## What the task asks
Output the entries below without any alteration.

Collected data
☆ ☆ ☆ ☆ ☆ ☆ ☆

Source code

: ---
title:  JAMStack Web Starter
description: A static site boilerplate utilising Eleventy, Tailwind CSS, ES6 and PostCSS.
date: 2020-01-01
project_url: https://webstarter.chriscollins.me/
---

☆ ☆ ☆ ☆ ☆ ☆ ☆

## Problem solution
Source code

: ---
title:  JAMStack Web Starter
description: A static site boilerplate utilising Eleventy, Tailwind CSS, ES6 and PostCSS.
date: 2020-01-01
project_url: https://webstarter.chriscollins.me/
---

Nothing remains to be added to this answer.